Helicobacter pylori Induced miR-362-5p Upregulation Drives Gastric Cancer Progression and Links Hepatocellular Carcinoma through an Exosome-Dependent Pathway

Huilin Zhao^*Jianhui ZhangLiu ShuzhenJuan ZhangMingzhu FengShu ChenYinuo ZhangZekun SunXinying CaoChao GaoXiaofei Ji

• School of Basic Medical Sciences, Binzhou Medical University, Yantai, Shandong Province, China

Helicobacter pylori (H. pylori) infection serves as a major risk factor for gastric cancer (GC), with dysregulated miRNA profiles playing a pivotal role in the disease's progression. This study highlighted a significant upregulation of miR-362-5p in GC tissues associated with H. pylori infection.
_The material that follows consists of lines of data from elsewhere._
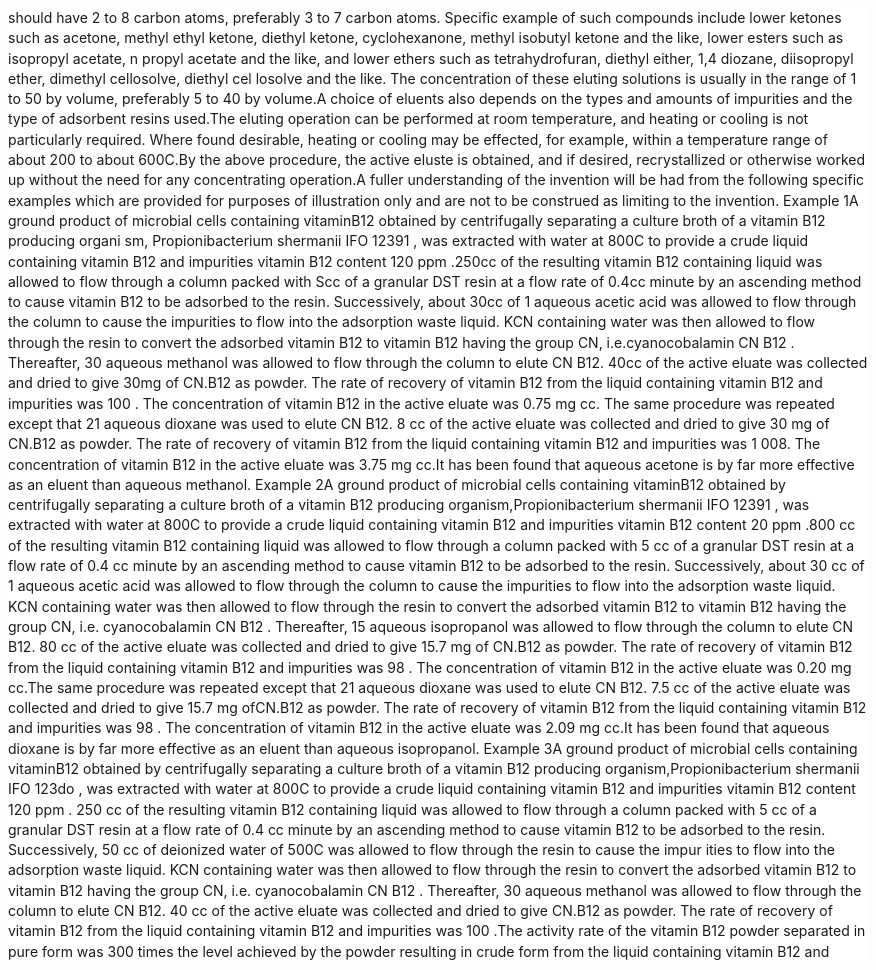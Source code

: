 should have 2 to 8 carbon atoms, preferably 3 to 7 carbon atoms. Specific example of such compounds include lower ketones such as acetone, methyl ethyl ketone, diethyl ketone, cyclohexanone, methyl isobutyl ketone and the like, lower esters such as isopropyl acetate, n propyl acetate and the like, and lower ethers such as tetrahydrofuran, diethyl either, 1,4 diozane, diisopropyl ether, dimethyl cellosolve, diethyl cel losolve and the like. The concentration of these eluting solutions is usually in the range of 1 to 50 by volume, preferably 5 to 40 by volume.A choice of eluents also depends on the types and amounts of impurities and the type of adsorbent resins used.The eluting operation can be performed at room temperature, and heating or cooling is not particularly required. Where found desirable, heating or cooling may be effected, for example, within a temperature range of about 200 to about 600C.By the above procedure, the active eluste is obtained, and if desired, recrystallized or otherwise worked up without the need for any concentrating operation.A fuller understanding of the invention will be had from the following specific examples which are provided for purposes of illustration only and are not to be construed as limiting to the invention. Example 1A ground product of microbial cells containing vitaminB12 obtained by centrifugally separating a culture broth of a vitamin B12 producing organi sm, Propionibacterium shermanii IFO 12391 , was extracted with water at 800C to provide a crude liquid containing vitamin B12 and impurities vitamin B12 content 120 ppm .250cc of the resulting vitamin B12 containing liquid was allowed to flow through a column packed with Scc of a granular DST resin at a flow rate of 0.4cc minute by an ascending method to cause vitamin B12 to be adsorbed to the resin. Successively, about 30cc of 1 aqueous acetic acid was allowed to flow through the column to cause the impurities to flow into the adsorption waste liquid. KCN containing water was then allowed to flow through the resin to convert the adsorbed vitamin B12 to vitamin B12 having the group CN, i.e.cyanocobalamin CN B12 . Thereafter, 30 aqueous methanol was allowed to flow through the column to elute CN B12. 40cc of the active eluate was collected and dried to give 30mg of CN.B12 as powder. The rate of recovery of vitamin B12 from the liquid containing vitamin B12 and impurities was 100 . The concentration of vitamin B12 in the active eluate was 0.75 mg cc. The same procedure was repeated except that 21 aqueous dioxane was used to elute CN B12. 8 cc of the active eluate was collected and dried to give 30 mg of CN.B12 as powder. The rate of recovery of vitamin B12 from the liquid containing vitamin B12 and impurities was 1 008. The concentration of vitamin B12 in the active eluate was 3.75 mg cc.It has been found that aqueous acetone is by far more effective as an eluent than aqueous methanol. Example 2A ground product of microbial cells containing vitaminB12 obtained by centrifugally separating a culture broth of a vitamin B12 producing organism,Propionibacterium shermanii IFO 12391 , was extracted with water at 800C to provide a crude liquid containing vitamin B12 and impurities vitamin B12 content 20 ppm .800 cc of the resulting vitamin B12 containing liquid was allowed to flow through a column packed with 5 cc of a granular DST resin at a flow rate of 0.4 cc minute by an ascending method to cause vitamin B12 to be adsorbed to the resin. Successively, about 30 cc of 1 aqueous acetic acid was allowed to flow through the column to cause the impurities to flow into the adsorption waste liquid. KCN containing water was then allowed to flow through the resin to convert the adsorbed vitamin B12 to vitamin B12 having the group CN, i.e. cyanocobalamin CN B12 . Thereafter, 15 aqueous isopropanol was allowed to flow through the column to elute CN B12. 80 cc of the active eluate was collected and dried to give 15.7 mg of CN.B12 as powder. The rate of recovery of vitamin B12 from the liquid containing vitamin B12 and impurities was 98 . The concentration of vitamin B12 in the active eluate was 0.20 mg cc.The same procedure was repeated except that 21 aqueous dioxane was used to elute CN B12. 7.5 cc of the active eluate was collected and dried to give 15.7 mg ofCN.B12 as powder. The rate of recovery of vitamin B12 from the liquid containing vitamin B12 and impurities was 98 . The concentration of vitamin B12 in the active eluate was 2.09 mg cc.It has been found that aqueous dioxane is by far more effective as an eluent than aqueous isopropanol. Example 3A ground product of microbial cells containing vitaminB12 obtained by centrifugally separating a culture broth of a vitamin B12 producing organism,Propionibacterium shermanii IFO 123do , was extracted with water at 800C to provide a crude liquid containing vitamin B12 and impurities vitamin B12 content 120 ppm . 250 cc of the resulting vitamin B12 containing liquid was allowed to flow through a column packed with 5 cc of a granular DST resin at a flow rate of 0.4 cc minute by an ascending method to cause vitamin B12 to be adsorbed to the resin. Successively, 50 cc of deionized water of 500C was allowed to flow through the resin to cause the impur ities to flow into the adsorption waste liquid. KCN containing water was then allowed to flow through the resin to convert the adsorbed vitamin B12 to vitamin B12 having the group CN, i.e. cyanocobalamin CN B12 . Thereafter, 30 aqueous methanol was allowed to flow through the column to elute CN B12. 40 cc of the active eluate was collected and dried to give CN.B12 as powder. The rate of recovery of vitamin B12 from the liquid containing vitamin B12 and impurities was 100 .The activity rate of the vitamin B12 powder separated in pure form was 300 times the level achieved by the powder resulting in crude form from the liquid containing vitamin B12 and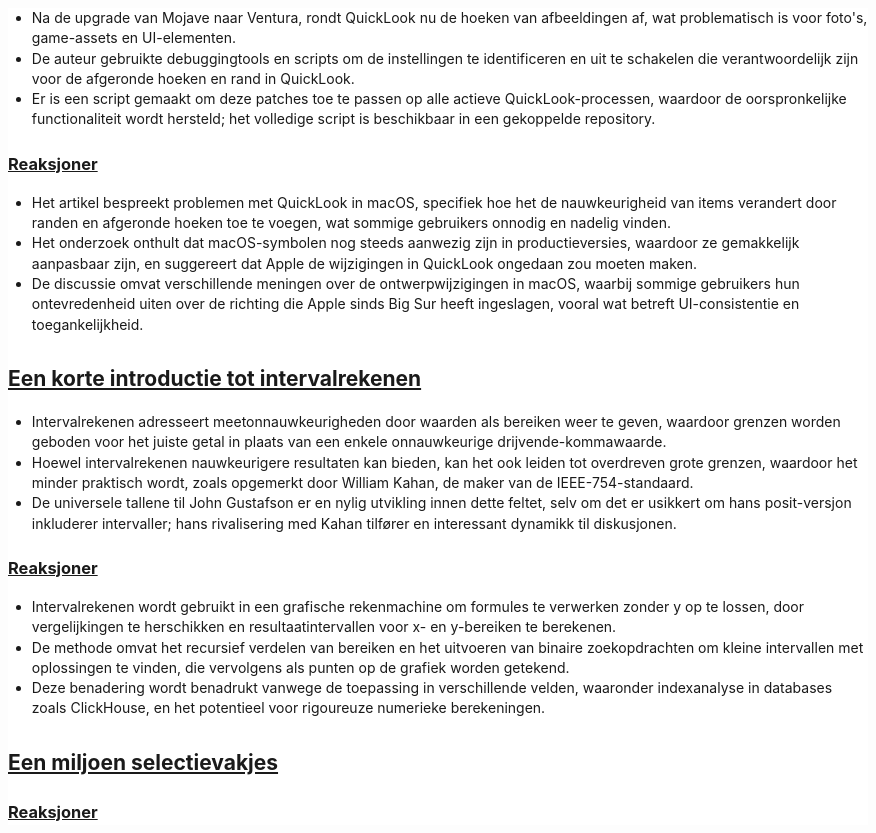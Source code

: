 - Na de upgrade van Mojave naar Ventura, rondt QuickLook nu de hoeken van afbeeldingen af, wat problematisch is voor foto's, game-assets en UI-elementen.
- De auteur gebruikte debuggingtools en scripts om de instellingen te identificeren en uit te schakelen die verantwoordelijk zijn voor de afgeronde hoeken en rand in QuickLook.
- Er is een script gemaakt om deze patches toe te passen op alle actieve QuickLook-processen, waardoor de oorspronkelijke functionaliteit wordt hersteld; het volledige script is beschikbaar in een gekoppelde repository.

### [Reaksjoner](https://news.ycombinator.com/item?id=40792740)

- Het artikel bespreekt problemen met QuickLook in macOS, specifiek hoe het de nauwkeurigheid van items verandert door randen en afgeronde hoeken toe te voegen, wat sommige gebruikers onnodig en nadelig vinden.
- Het onderzoek onthult dat macOS-symbolen nog steeds aanwezig zijn in productieversies, waardoor ze gemakkelijk aanpasbaar zijn, en suggereert dat Apple de wijzigingen in QuickLook ongedaan zou moeten maken.
- De discussie omvat verschillende meningen over de ontwerpwijzigingen in macOS, waarbij sommige gebruikers hun ontevredenheid uiten over de richting die Apple sinds Big Sur heeft ingeslagen, vooral wat betreft UI-consistentie en toegankelijkheid.

## [Een korte introductie tot intervalrekenen](https://buttondown.email/hillelwayne/archive/a-brief-introduction-to-interval-arithmetic/)

- Intervalrekenen adresseert meetonnauwkeurigheden door waarden als bereiken weer te geven, waardoor grenzen worden geboden voor het juiste getal in plaats van een enkele onnauwkeurige drijvende-kommawaarde.
- Hoewel intervalrekenen nauwkeurigere resultaten kan bieden, kan het ook leiden tot overdreven grote grenzen, waardoor het minder praktisch wordt, zoals opgemerkt door William Kahan, de maker van de IEEE-754-standaard.
- De universele tallene til John Gustafson er en nylig utvikling innen dette feltet, selv om det er usikkert om hans posit-versjon inkluderer intervaller; hans rivalisering med Kahan tilfører en interessant dynamikk til diskusjonen.

### [Reaksjoner](https://news.ycombinator.com/item?id=40794786)

- Intervalrekenen wordt gebruikt in een grafische rekenmachine om formules te verwerken zonder y op te lossen, door vergelijkingen te herschikken en resultaatintervallen voor x- en y-bereiken te berekenen.
- De methode omvat het recursief verdelen van bereiken en het uitvoeren van binaire zoekopdrachten om kleine intervallen met oplossingen te vinden, die vervolgens als punten op de grafiek worden getekend.
- Deze benadering wordt benadrukt vanwege de toepassing in verschillende velden, waaronder indexanalyse in databases zoals ClickHouse, en het potentieel voor rigoureuze numerieke berekeningen.

## [Een miljoen selectievakjes](https://onemillioncheckboxes.com/)

### [Reaksjoner](https://news.ycombinator.com/item?id=40800869)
Downregulation of miR-362-5p in GC cells impeded proliferation and migration in vitro and suppressed tumor growth in vivo, counteracting H. pylori-induced carcinogenesis. Bioinformatics analysis and luciferase assays identified TLE4 as a direct target of miR-362-5p, unveiling a TLE4dependent mechanism through which miR-362-5p promotes GC progression. The miR-362-5p/TLE4 axis was further implicated in H. pylori-driven neoplastic transformations in GC cells. Exosomemediated transport of miR-362-5p, induced by H. pylori, was found to be absorbed by GC cells and detected at elevated levels in the serum of infected mice. Fluorescent labeling revealed the systemic distribution of miR-362-5p-encompassing exosomes, particularly within liver cells. These exosomes elevated intracellular miR-362-5p, thereby enhancing hepatocellular carcinoma cell proliferation and migration by targeting TLE4, establishing a link between H. pylori infection and liver cancer development. In summary, H. pylori infection upregulates miR-362-5p, facilitating GC progression via TLE4 targeting, while exosome-mediated transfer amplifies its effects, potentially contributing to hepatocarcinogenesis.